> Goal of the exercise:
Lines below starting with the line with "The most common" and going on through the line with "The aim of cryptocurrencies" must be output exactly; the rest of the records must be left out.

Stored data entries
◇ ◇ ◇

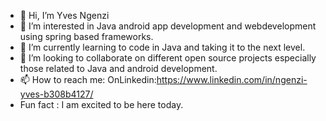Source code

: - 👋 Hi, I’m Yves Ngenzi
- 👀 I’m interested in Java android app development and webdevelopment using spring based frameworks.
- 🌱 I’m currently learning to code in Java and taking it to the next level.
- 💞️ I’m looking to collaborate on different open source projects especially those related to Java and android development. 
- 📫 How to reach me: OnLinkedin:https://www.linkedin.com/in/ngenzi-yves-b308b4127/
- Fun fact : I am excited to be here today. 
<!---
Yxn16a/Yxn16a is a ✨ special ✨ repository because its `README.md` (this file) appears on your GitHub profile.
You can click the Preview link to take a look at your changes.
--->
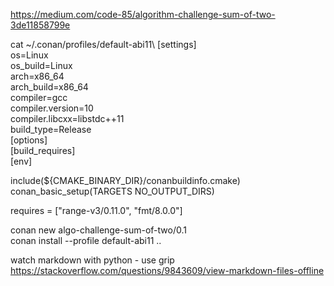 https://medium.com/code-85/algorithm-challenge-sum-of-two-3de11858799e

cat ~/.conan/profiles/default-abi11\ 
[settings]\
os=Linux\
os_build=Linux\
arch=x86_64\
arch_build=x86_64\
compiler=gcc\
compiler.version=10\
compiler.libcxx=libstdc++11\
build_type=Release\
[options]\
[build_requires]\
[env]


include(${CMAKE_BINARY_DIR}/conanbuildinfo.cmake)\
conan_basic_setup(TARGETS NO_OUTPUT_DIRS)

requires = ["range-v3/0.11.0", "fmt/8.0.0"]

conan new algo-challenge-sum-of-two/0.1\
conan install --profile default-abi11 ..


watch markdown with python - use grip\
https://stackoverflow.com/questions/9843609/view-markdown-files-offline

◇ ◇ ◇

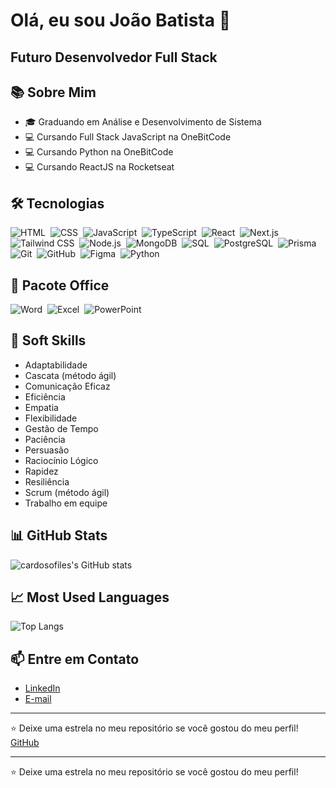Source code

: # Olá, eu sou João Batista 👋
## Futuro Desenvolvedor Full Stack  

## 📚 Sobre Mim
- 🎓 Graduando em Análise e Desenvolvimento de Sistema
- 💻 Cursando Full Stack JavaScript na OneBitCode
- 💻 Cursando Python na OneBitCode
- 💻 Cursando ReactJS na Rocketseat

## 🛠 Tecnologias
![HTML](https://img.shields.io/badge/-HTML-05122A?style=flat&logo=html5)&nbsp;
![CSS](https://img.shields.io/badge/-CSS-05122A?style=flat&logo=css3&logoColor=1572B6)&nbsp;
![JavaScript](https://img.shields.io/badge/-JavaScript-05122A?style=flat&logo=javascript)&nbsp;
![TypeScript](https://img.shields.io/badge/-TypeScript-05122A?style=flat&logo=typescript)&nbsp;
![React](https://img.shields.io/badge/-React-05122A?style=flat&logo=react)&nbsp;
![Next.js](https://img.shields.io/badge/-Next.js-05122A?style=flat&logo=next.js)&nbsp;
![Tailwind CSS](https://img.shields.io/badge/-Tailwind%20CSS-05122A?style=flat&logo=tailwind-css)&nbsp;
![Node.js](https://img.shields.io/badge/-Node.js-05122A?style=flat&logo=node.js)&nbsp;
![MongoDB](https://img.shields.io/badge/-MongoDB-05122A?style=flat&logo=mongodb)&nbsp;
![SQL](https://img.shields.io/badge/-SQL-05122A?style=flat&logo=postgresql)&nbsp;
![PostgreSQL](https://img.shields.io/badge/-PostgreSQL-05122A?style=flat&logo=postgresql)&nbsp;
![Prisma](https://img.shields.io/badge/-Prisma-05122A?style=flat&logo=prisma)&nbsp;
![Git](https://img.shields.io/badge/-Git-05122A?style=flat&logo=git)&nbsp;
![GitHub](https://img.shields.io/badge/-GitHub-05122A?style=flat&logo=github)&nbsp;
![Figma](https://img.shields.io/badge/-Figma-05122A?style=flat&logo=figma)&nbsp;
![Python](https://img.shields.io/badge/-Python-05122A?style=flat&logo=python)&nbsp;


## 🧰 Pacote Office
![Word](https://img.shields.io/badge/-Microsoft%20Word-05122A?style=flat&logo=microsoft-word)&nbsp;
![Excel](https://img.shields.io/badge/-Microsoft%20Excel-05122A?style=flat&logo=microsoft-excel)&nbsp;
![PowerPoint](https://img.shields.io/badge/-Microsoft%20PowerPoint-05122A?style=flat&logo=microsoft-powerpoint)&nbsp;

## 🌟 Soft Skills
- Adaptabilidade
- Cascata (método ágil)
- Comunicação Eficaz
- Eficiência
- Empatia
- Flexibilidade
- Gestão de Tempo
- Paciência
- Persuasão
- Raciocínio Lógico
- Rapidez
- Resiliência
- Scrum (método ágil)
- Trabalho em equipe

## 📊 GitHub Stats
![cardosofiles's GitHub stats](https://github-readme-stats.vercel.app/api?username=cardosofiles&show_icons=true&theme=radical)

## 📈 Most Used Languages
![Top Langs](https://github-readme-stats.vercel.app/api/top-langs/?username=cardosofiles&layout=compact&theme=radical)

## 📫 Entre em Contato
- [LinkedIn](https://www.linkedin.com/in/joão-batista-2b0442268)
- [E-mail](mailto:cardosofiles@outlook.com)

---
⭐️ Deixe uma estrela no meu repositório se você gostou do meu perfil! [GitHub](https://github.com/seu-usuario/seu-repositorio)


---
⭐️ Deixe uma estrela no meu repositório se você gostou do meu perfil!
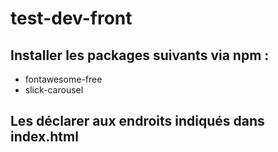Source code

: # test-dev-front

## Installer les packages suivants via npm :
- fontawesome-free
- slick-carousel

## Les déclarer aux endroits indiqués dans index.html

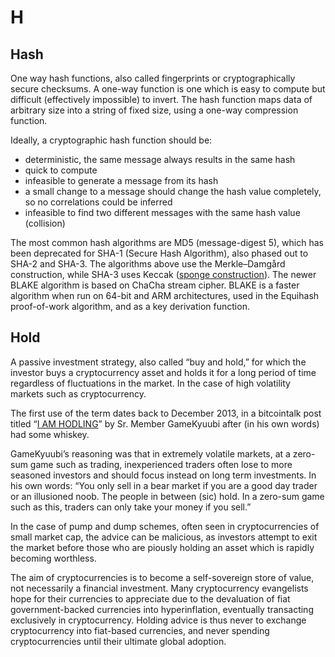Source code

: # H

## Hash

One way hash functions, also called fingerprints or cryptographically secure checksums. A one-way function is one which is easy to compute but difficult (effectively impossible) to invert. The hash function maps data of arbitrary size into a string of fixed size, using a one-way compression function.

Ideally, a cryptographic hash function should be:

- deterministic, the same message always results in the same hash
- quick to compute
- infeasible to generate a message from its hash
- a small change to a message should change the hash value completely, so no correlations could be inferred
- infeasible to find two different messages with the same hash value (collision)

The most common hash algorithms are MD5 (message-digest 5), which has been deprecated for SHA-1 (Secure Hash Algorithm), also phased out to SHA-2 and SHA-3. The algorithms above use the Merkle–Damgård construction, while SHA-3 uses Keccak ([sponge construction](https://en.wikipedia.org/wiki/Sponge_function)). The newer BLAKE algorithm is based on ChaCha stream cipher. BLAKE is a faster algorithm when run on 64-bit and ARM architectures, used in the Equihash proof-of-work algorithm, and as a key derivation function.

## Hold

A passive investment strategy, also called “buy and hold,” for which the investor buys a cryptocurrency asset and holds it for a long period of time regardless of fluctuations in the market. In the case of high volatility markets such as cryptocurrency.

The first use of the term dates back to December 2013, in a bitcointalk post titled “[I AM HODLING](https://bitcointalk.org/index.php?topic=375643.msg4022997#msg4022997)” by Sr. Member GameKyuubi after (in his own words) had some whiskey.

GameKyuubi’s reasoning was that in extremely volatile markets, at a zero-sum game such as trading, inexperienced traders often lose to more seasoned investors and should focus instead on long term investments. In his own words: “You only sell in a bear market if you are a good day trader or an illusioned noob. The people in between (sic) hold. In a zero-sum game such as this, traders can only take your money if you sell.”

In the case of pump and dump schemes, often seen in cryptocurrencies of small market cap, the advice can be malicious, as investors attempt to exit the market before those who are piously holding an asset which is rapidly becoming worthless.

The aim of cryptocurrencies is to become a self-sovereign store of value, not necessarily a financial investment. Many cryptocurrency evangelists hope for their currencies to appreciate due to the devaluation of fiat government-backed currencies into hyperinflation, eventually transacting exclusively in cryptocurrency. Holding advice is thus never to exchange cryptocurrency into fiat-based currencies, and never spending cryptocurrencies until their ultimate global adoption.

◇ ◇ ◇

> Response to this exercise:
The most common hash algorithms are MD5 (message-digest 5), which has been deprecated for SHA-1 (Secure Hash Algorithm), also phased out to SHA-2 and SHA-3. The algorithms above use the Merkle–Damgård construction, while SHA-3 uses Keccak ([sponge construction](https://en.wikipedia.org/wiki/Sponge_function)). The newer BLAKE algorithm is based on ChaCha stream cipher. BLAKE is a faster algorithm when run on 64-bit and ARM architectures, used in the Equihash proof-of-work algorithm, and as a key derivation function.

## Hold

A passive investment strategy, also called “buy and hold,” for which the investor buys a cryptocurrency asset and holds it for a long period of time regardless of fluctuations in the market. In the case of high volatility markets such as cryptocurrency.

The first use of the term dates back to December 2013, in a bitcointalk post titled “[I AM HODLING](https://bitcointalk.org/index.php?topic=375643.msg4022997#msg4022997)” by Sr. Member GameKyuubi after (in his own words) had some whiskey.

GameKyuubi’s reasoning was that in extremely volatile markets, at a zero-sum game such as trading, inexperienced traders often lose to more seasoned investors and should focus instead on long term investments. In his own words: “You only sell in a bear market if you are a good day trader or an illusioned noob. The people in between (sic) hold. In a zero-sum game such as this, traders can only take your money if you sell.”

In the case of pump and dump schemes, often seen in cryptocurrencies of small market cap, the advice can be malicious, as investors attempt to exit the market before those who are piously holding an asset which is rapidly becoming worthless.

The aim of cryptocurrencies is to become a self-sovereign store of value, not necessarily a financial investment. Many cryptocurrency evangelists hope for their currencies to appreciate due to the devaluation of fiat government-backed currencies into hyperinflation, eventually transacting exclusively in cryptocurrency. Holding advice is thus never to exchange cryptocurrency into fiat-based currencies, and never spending cryptocurrencies until their ultimate global adoption.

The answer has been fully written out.